*** DATA FOR PROCESSING ***

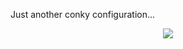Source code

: Just another conky configuration...

<p align="center">
	<a name="top" href="https://github.com/"><img src="https://i.imgur.com/8ty5zbZ.png">
	</a>
</p>
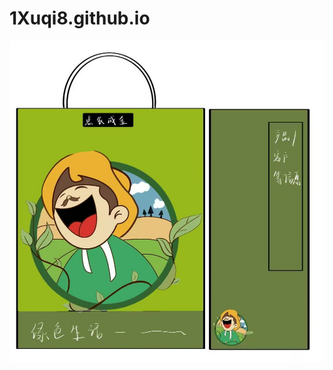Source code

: # 1Xuqi8.github.io
![image](https://github.com/1Xuqi8/1Xuqi8.github.io/blob/main/baozhuangwu%20.jpg)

*** End of DATA FOR PROCESSING ***

Would it be possible to copy the material exactly, excluding the images?

Source code

: Just another conky configuration...

<p align="center">
	<a name="top" href="https://github.com/"><img src="https://i.imgur.com/8ty5zbZ.png">
	</a>
</p>
Source code

: # 1Xuqi8.github.io
![image](https://github.com/1Xuqi8/1Xuqi8.github.io/blob/main/baozhuangwu%20.jpg)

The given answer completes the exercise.